ABOUT THIS TASK:
The string "тобто" may appear on lines of the entries below; report how many such lines there are, and only that.
---- DATA FOR THIS TASK
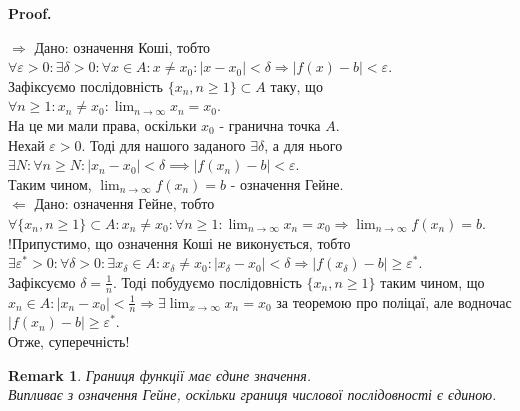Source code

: \documentclass[a4paper, 14pt]{article}
\makeatletter
\def\qed{$\blacksquare$}
\def\rightproof{$\boxed{\Rightarrow}$ }
\def\leftproof{$\boxed{\Leftarrow}$ }
\theoremstyle{theoremdd}
\theoremstyle{theoremdd}
\theoremstyle{theoremdd}
\theoremstyle{theoremdd}
\theoremstyle{theoremdd}
\theoremstyle{theoremdd}
\newtheorem{remark}[theorem]{Remark}
\theoremstyle{theoremdd}
\theoremstyle{theoremdd}
\renewenvironment{proof}[1][Proof.\\]{\par
\pushQED{\hfill \qed}%
\normalfont \topsep6\p@\@plus6\p@\relax
\trivlist
\item\relax
{\bfseries
#1\@addpunct{.}}\hspace\labelsep\ignorespaces
}{%
\popQED\endtrivlist\@endpefalse
}
\makeatother
\begin{document}
	\begin{proof}
	\rightproof Дано: означення Коші, тобто\\
	$\forall \varepsilon > 0: \exists \delta > 0: \forall x \in A: x \neq x_0: |x-x_0|<\delta \Rightarrow |f(x)-b|<\varepsilon$.\\
	Зафіксуємо послідовність $\{x_n, n \geq 1\} \subset A$ таку, що $\forall n \geq 1: x_n \neq x_0: \displaystyle \lim_{n \to \infty} x_n = x_0$.\\
	На це ми мали права, оскільки $x_0$ - гранична точка $A$.\\
	Нехай $\varepsilon > 0$. Тоді для нашого заданого $\exists \delta$, а для нього $\exists N: \forall n \geq N: |x_n - x_0| < \delta \implies |f(x_n) - b| < \varepsilon$.\\
	Таким чином, $\displaystyle \lim_{n \to \infty} f(x_n) = b$ - означення Гейне.
	\bigskip \\
	\leftproof Дано: означення Гейне, тобто\\
	$\displaystyle \forall \{x_n, n \geq 1\}\subset A: x_n \neq x_0: \forall n \geq 1: \lim_{n \to \infty} x_n = x_0 \Rightarrow \lim_{n \to \infty} f(x_n) = b$.\\
	!Припустимо, що означення Коші не виконується, тобто\\
	$\exists \varepsilon^*>0: \forall \delta > 0: \exists x_{\delta} \in A: x_{\delta} \neq x_{0}: |x_{\delta} - x_0| < \delta \Rightarrow |f(x_{\delta}) - b| \geq \varepsilon^*$.\\
	Зафіксуємо $\delta = \displaystyle \frac{1}{n}$. Тоді побудуємо послідовність $\{x_n, n \geq 1\}$ таким чином, що \\ $x_n \in A: |x_n-x_0| < \displaystyle \frac{1}{n} \Rightarrow \exists \lim_{x \to \infty} x_n = x_0$ за теоремою про поліцаї, але водночас $|f(x_n) - b| \geq \varepsilon^*$.\\
	Отже, суперечність!
	\end{proof}
	
	\begin{remark}
	Границя функції має єдине значення.\\
	\textit{Випливає з означення Гейне, оскільки границя числової послідовності є єдиною.}
	\end{remark}
	
\end{document}
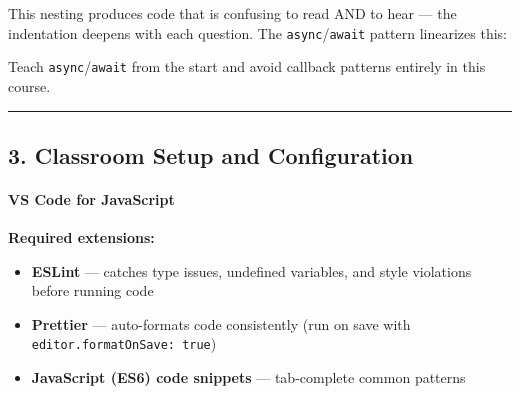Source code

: \documentclass[
  justified,
  openright,
]{tufte-book}
\let\subsubsection\paragraph
\let\paragraph\paragraph
\newcommand{\BuiltInTok}[1]{#1}
\newcommand{\CommentTok}[1]{\textcolor{MidGray}{#1}}
\newcommand{\ControlFlowTok}[1]{\textcolor{BrandBlue}{#1}}
\newcommand{\FunctionTok}[1]{\textcolor{BrandBlue}{#1}}
\newcommand{\KeywordTok}[1]{\textcolor{BrandBlue}{#1}}
\newcommand{\NormalTok}[1]{#1}
\newcommand{\OperatorTok}[1]{\textcolor{DarkGray}{#1}}
\newcommand{\SpecialCharTok}[1]{\textcolor{Teal}{#1}}
\newcommand{\StringTok}[1]{\textcolor{Teal}{#1}}
\newcommand{\VerbatimStringTok}[1]{\textcolor{Teal}{#1}}
\newenvironment{Shaded}{%
  \begin{snugshade}
}{%
  \end{snugshade}
}
\let\subsubsection\paragraph
\let\paragraph\paragraph
\providecommand{\tightlist}{%
  \setlength{\itemsep}{0pt}\setlength{\parskip}{0pt}}
\begin{document}
This nesting produces code that is confusing to read AND to hear --- the
indentation deepens with each question. The
\texttt{async}/\texttt{await} pattern linearizes this:

\begin{Shaded}
\end{Shaded}

Teach \texttt{async}/\texttt{await} from the start and avoid callback
patterns entirely in this course.

\begin{center}\rule{0.5\linewidth}{0.5pt}\end{center}

\subsection{3. Classroom Setup and
Configuration}\label{classroom-setup-and-configuration}

\subsubsection{VS Code for JavaScript}\label{vs-code-for-javascript}

\textbf{Required extensions:}

\begin{itemize}
\tightlist
\item
  \textbf{ESLint} --- catches type issues, undefined variables, and
  style violations before running code
\item
  \textbf{Prettier} --- auto-formats code consistently (run on save with
  \texttt{editor.formatOnSave:\ true})
\item
  \textbf{JavaScript (ES6) code snippets} --- tab-complete common
  patterns
\end{itemize}
\end{document}
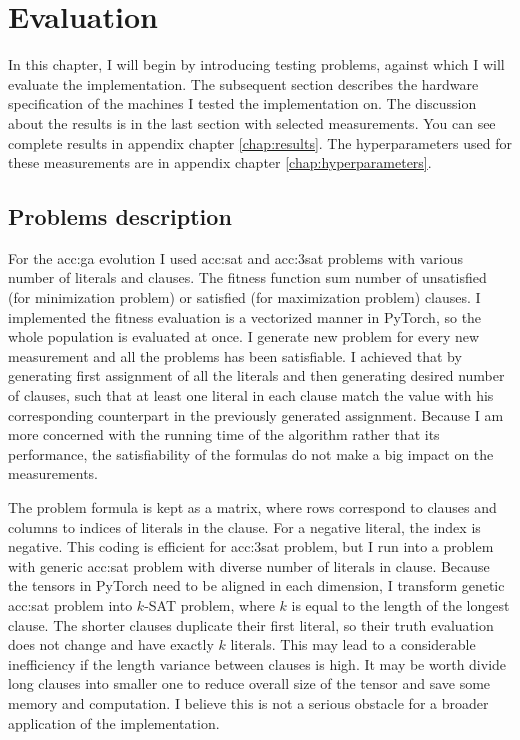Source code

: \chapter{Evaluation}

In this chapter, I will begin by introducing testing problems, against which I will evaluate the implementation. The subsequent section describes the hardware specification of the machines I tested the implementation on. The discussion about the results is in the last section with selected measurements. You can see complete results in appendix chapter \ref{chap:results}. The hyperparameters used for these measurements are in appendix chapter \ref{chap:hyperparameters}.




\section{Problems description}

For the \acrlong{acc:ga} evolution I used \acrshort{acc:sat} and \acrshort{acc:3sat} problems with various number of literals and clauses. The fitness function sum number of unsatisfied (for minimization problem) or satisfied (for maximization problem) clauses. I implemented the fitness evaluation is a vectorized manner in PyTorch, so the whole population is evaluated at once. I generate new problem for every new measurement and all the problems has been satisfiable. I achieved that by generating first assignment of all the literals and then generating desired number of clauses, such that at least one literal in each clause match the value with his corresponding counterpart in the previously generated assignment. Because I am more concerned with the running time of the algorithm rather that its performance, the satisfiability of the formulas do not make a big impact on the measurements.

The problem formula is kept as a matrix, where rows correspond to clauses and columns to indices of literals in the clause. For a negative literal, the index is negative. This coding is efficient for \acrshort{acc:3sat} problem, but I run into a problem with generic \acrshort{acc:sat} problem with diverse number of literals in clause. Because the tensors in PyTorch need to be aligned in each dimension, I transform genetic \acrshort{acc:sat} problem into $k$-SAT problem, where $k$ is equal to the length of the longest clause. The shorter clauses duplicate their first literal, so their truth evaluation does not change and have exactly $k$ literals. This may lead to a considerable inefficiency if the length variance between clauses is high. It may be worth divide long clauses into smaller one to reduce overall size of the tensor and save some memory and computation. I believe this is not a serious obstacle for a broader application of the implementation.

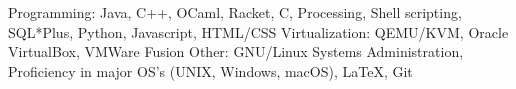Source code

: \begin{cvskills}
    \cvskill
    {Programming:}
    {Java, C++, OCaml, Racket, C, Processing, Shell scripting, SQL*Plus, Python, Javascript, HTML/CSS}
    \cvskill
    {Virtualization:}
    {QEMU/KVM, Oracle VirtualBox, VMWare Fusion}
	\cvskill
	{Other:}
	{GNU/Linux Systems Administration, Proficiency in major OS's (UNIX, Windows, macOS), LaTeX, Git}
	\vspace{-1.5em} %
\end{cvskills}
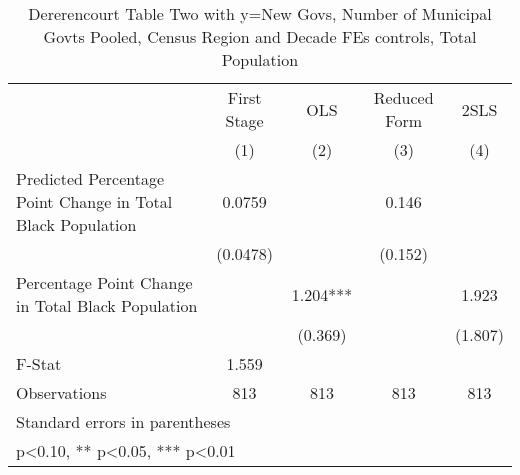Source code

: \begin{table}[htbp]\centering
\def\sym#1{\ifmmode^{#1}\else\(^{#1}\)\fi}
\caption{Dererencourt Table Two with y=New Govs, Number of Municipal Govts  Pooled, Census Region and Decade FEs controls, Total Population}
\begin{tabular}{l*{4}{c}}
\toprule
                    & First Stage   &         OLS   &Reduced Form   &        2SLS   \\
                    &\multicolumn{1}{c}{(1)}   &\multicolumn{1}{c}{(2)}   &\multicolumn{1}{c}{(3)}   &\multicolumn{1}{c}{(4)}   \\
\midrule
Predicted Percentage Point Change in Total Black Population&      0.0759   &               &       0.146   &               \\
                    &    (0.0478)   &               &     (0.152)   &               \\
\addlinespace
Percentage Point Change in Total Black Population&               &       1.204***&               &       1.923   \\
                    &               &     (0.369)   &               &     (1.807)   \\
\midrule
F-Stat              &       1.559   &               &               &               \\
Observations        &         813   &         813   &         813   &         813   \\
\bottomrule
\multicolumn{5}{l}{\footnotesize Standard errors in parentheses}\\
\multicolumn{5}{l}{\footnotesize * p<0.10, ** p<0.05, *** p<0.01}\\
\end{tabular}
\end{table}

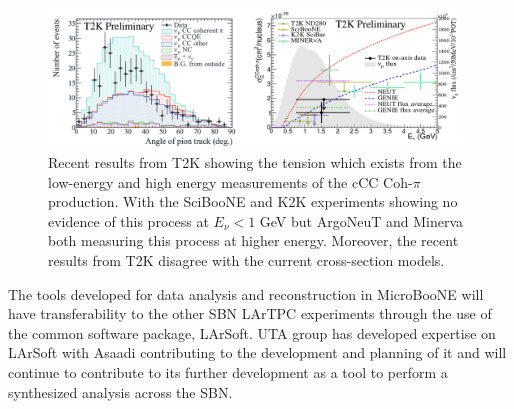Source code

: \begin{figure}[htb]
\centering
\includegraphics[width=0.98\textwidth]{images/CCCohPion.png}
\caption[]{Recent results from T2K \cite{if:T2K} showing the tension which exists from the low-energy and high energy measurements of the cCC Coh-$\pi$ production. With the SciBooNE and K2K experiments showing no evidence of this process at $E_{\nu} < 1$ GeV but ArgoNeuT and Minerva both measuring this process at higher energy. Moreover, the recent results from T2K disagree with the current cross-section models.}
\label{fig:cccohpion}
\end{figure}


The tools developed for data analysis and reconstruction in MicroBooNE will have transferability to the other SBN LArTPC experiments through the use of the common software package, LArSoft. UTA group has developed expertise on LArSoft with Asaadi contributing to the development and planning of it and will continue to contribute to its further development as a tool to perform a synthesized analysis across the SBN.
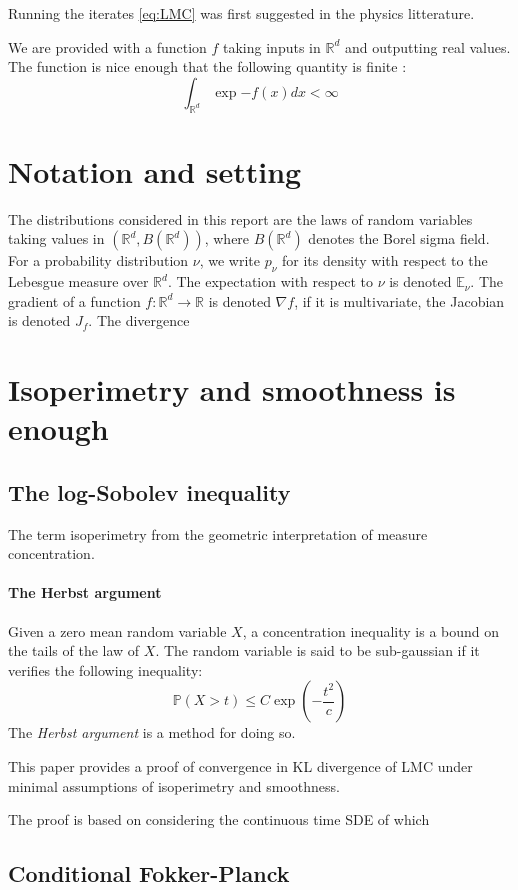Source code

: \documentclass[11pt,twoside]{article}
\newcommand{\Prb}{\mathbb{P}}
\newcommand{\E}{\mathbb{E}}
\newcommand{\R}{\mathbb{R}}
\begin{document}
Running the iterates \eqref{eq:LMC} was first suggested in the physics litterature. 

We are provided with a function $f$ taking inputs in $\R^d$ and outputting real values. The function is nice enough that the following quantity is finite :
\[
\int_{\R^d}\exp{-f(x)}dx < \infty
\]

\section{Notation and setting}

The distributions considered in this report are the laws of random variables taking values in $(\R^d, B(\R^d))$, where $B(\R^d)$ denotes the Borel sigma field. For a probability distribution $\nu$, we write $p_\nu$ for its density with respect to the Lebesgue measure over $\R^d$. The expectation with respect to $\nu$ is denoted $\E_\nu$. The gradient of a function $f: \R^d \rightarrow \R$ is denoted $\nabla f$, if it is multivariate, the Jacobian is denoted $J_f$. The divergence 

\section{Isoperimetry and smoothness is enough}

\subsection{The log-Sobolev inequality}
The term isoperimetry from the geometric interpretation of measure concentration. 

\paragraph{The Herbst argument} Given a zero mean random variable $X$, a concentration inequality is a bound on the tails of the law of $X$. The random variable is said to be sub-gaussian if it verifies the following inequality:
\[
\Prb(X > t) \leq C\exp(-\frac{t^2}{c})
\]
The \textit{Herbst argument} is a method for doing so.


This paper provides a proof of convergence in KL divergence of LMC under minimal assumptions of isoperimetry and smoothness.

The proof is based on considering the continuous time SDE of which 

\subsection{Conditional Fokker-Planck}
\end{document}
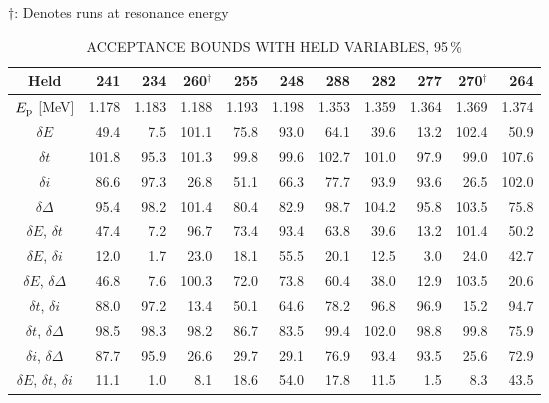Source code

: \begin{table}
\begin{center}
        \vspace{0.5em}
        $\dagger$: Denotes runs at resonance energy
    \end{center}
\end{table}

\begin{table}
\small
    \begin{center}
        \label{tab:acceptance-uncertainty-95}
        \caption{ACCEPTANCE BOUNDS WITH HELD VARIABLES, 95\,\%}
        \begin{tabular}{crrrrrrrrrr}
            \toprule
            \midrule
            \textbf{Held}
                & \textbf{241} & \textbf{234} & \textbf{260}$^\dagger$ & \textbf{255} & \textbf{248}
                & \textbf{288} & \textbf{282} & \textbf{277} & \textbf{270}$^\dagger$ & \textbf{264} \\
            \midrule
$E_{\rm p}$ [MeV] & 1.178 & 1.183 & 1.188 & 1.193 & 1.198 & 1.353 & 1.359 & 1.364 & 1.369 & 1.374 \\
\midrule
$\delta E$     &  49.4 &   7.5 & 101.1 &  75.8 &  93.0 &  64.1 &  39.6 &  13.2 & 102.4 &  50.9 \\
$\delta t$     & 101.8 &  95.3 & 101.3 &  99.8 &  99.6 & 102.7 & 101.0 &  97.9 &  99.0 & 107.6 \\
$\delta i$     &  86.6 &  97.3 &  26.8 &  51.1 &  66.3 &  77.7 &  93.9 &  93.6 &  26.5 & 102.0 \\
$\delta\Delta$ &  95.4 &  98.2 & 101.4 &  80.4 &  82.9 &  98.7 & 104.2 &  95.8 & 103.5 &  75.8 \\
$\delta E$, $\delta t$     &  47.4 &   7.2 &  96.7 &  73.4 &  93.4 &  63.8 &  39.6 &  13.2 & 101.4 &  50.2 \\
$\delta E$, $\delta i$     &  12.0 &   1.7 &  23.0 &  18.1 &  55.5 &  20.1 &  12.5 &   3.0 &  24.0 &  42.7 \\
$\delta E$, $\delta\Delta$ &  46.8 &   7.6 & 100.3 &  72.0 &  73.8 &  60.4 &  38.0 &  12.9 & 103.5 &  20.6 \\
$\delta t$, $\delta i$     &  88.0 &  97.2 &  13.4 &  50.1 &  64.6 &  78.2 &  96.8 &  96.9 &  15.2 &  94.7 \\
$\delta t$, $\delta\Delta$ &  98.5 &  98.3 &  98.2 &  86.7 &  83.5 &  99.4 & 102.0 &  98.8 &  99.8 &  75.9 \\
$\delta i$, $\delta\Delta$ &  87.7 &  95.9 &  26.6 &  29.7 &  29.1 &  76.9 &  93.4 &  93.5 &  25.6 &  72.9 \\
$\delta E$, $\delta t$, $\delta i$     &  11.1 &   1.0 &   8.1 &  18.6 &  54.0 &  17.8 &  11.5 &   1.5 &   8.3 &  43.5 \\

\end{tabular}
\end{center}
\end{table}
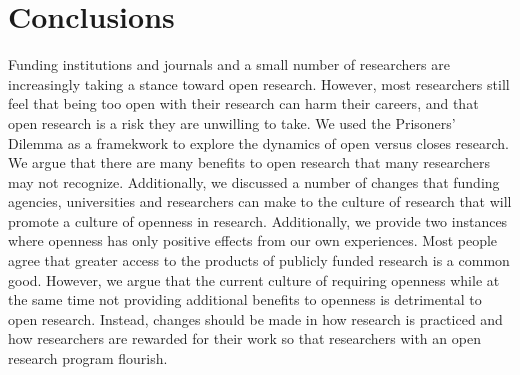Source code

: \documentclass[11pt]{article} %
\begin{document}
\section{Conclusions}
Funding institutions and journals and a small number of researchers are increasingly taking a stance toward open research. However, most researchers still feel that being too open with their research can harm their careers, and that open research is a risk they are unwilling to take. We used the Prisoners' Dilemma as a framekwork to explore the dynamics of open versus closes research. We argue that there are many benefits to open research that many researchers may not recognize. Additionally, we discussed a number of changes that funding agencies, universities and researchers can make to the culture of research that will promote a culture of openness in research. Additionally, we provide two instances where openness has only positive effects from our own experiences. Most people agree that greater access to the products of publicly funded research is a common good. However, we argue that the current culture of requiring openness while at the same time not providing additional benefits to openness is detrimental to open research. Instead, changes should be made in how research is practiced and how researchers are rewarded for their work so that researchers with an open research program flourish.






\end{document}
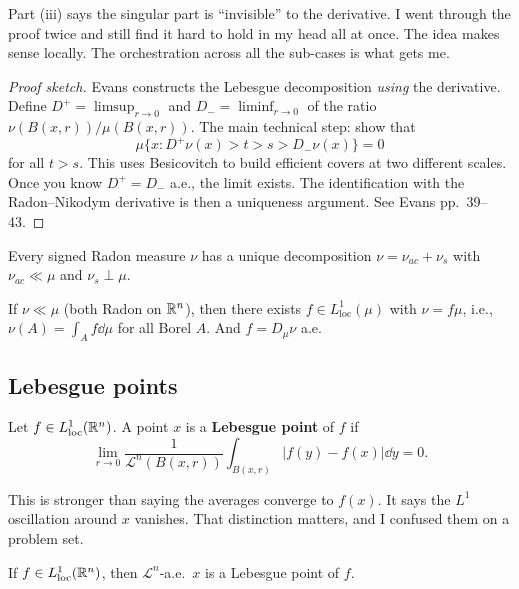 Part (iii) says the singular part is ``invisible'' to the derivative.
I went through the proof twice and still find it hard to hold in my head all at once. The idea makes sense locally. The orchestration across all the sub-cases is what gets me.

\begin{proof}[Proof sketch]
Evans constructs the Lebesgue decomposition \emph{using} the derivative.
Define $D^+ = \limsup_{r \to 0}$ and $D_- = \liminf_{r \to 0}$ of the
ratio $\nu(B(x,r))/\mu(B(x,r))$. The main technical step: show that
\[
  \mu\{x : D^+ \nu(x) > t > s > D_- \nu(x)\} = 0
\]
for all $t > s$. This uses Besicovitch to build efficient covers at two
different scales. Once you know $D^+ = D_-$ a.e., the limit exists. The
identification with the Radon--Nikodym derivative is then a uniqueness
argument. See Evans pp.\ 39--43. \qedhere
\end{proof}

\begin{corollary}\label{cor:lebesgue-decomp}
Every signed Radon measure $\nu$ has a unique decomposition
$\nu = \nu_{ac} + \nu_s$ with $\nu_{ac} \ll \mu$ and $\nu_s \perp \mu$.
\end{corollary}

\begin{corollary}\label{cor:radon-nikodym}
If $\nu \ll \mu$ (both Radon on $\R^n$), then there exists
$f \in L^1_{\mathrm{loc}}(\mu)$ with $\nu = f\mu$, i.e.,
$\nu(A) = \int_A f \dd\mu$ for all Borel $A$. And $f = D_\mu \nu$
a.e.
\end{corollary}


\subsection{Lebesgue points}\label{subsec:lebesgue-pts}

\begin{definition}\label{def:lebesgue-point}
Let $f \in L^1_{\mathrm{loc}}(\R^n)$. A point $x$ is a
\textbf{Lebesgue point} of $f$ if
\[
  \lim_{r \to 0} \frac{1}{\mathcal{L}^n(B(x,r))}
    \int_{B(x,r)} |f(y) - f(x)| \dd y = 0.
\]
\end{definition}

This is stronger than saying the averages converge to $f(x)$. It says
the $L^1$ oscillation around $x$ vanishes. That distinction matters, and I confused them on a problem set.

\begin{theorem}\label{thm:lebesgue-points}
If $f \in L^1_{\mathrm{loc}}(\R^n)$, then $\mathcal{L}^n$-a.e.\ $x$ is
a Lebesgue point of $f$.
\end{theorem}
--------
RESPONSE FOR THIS EXERCISE:
3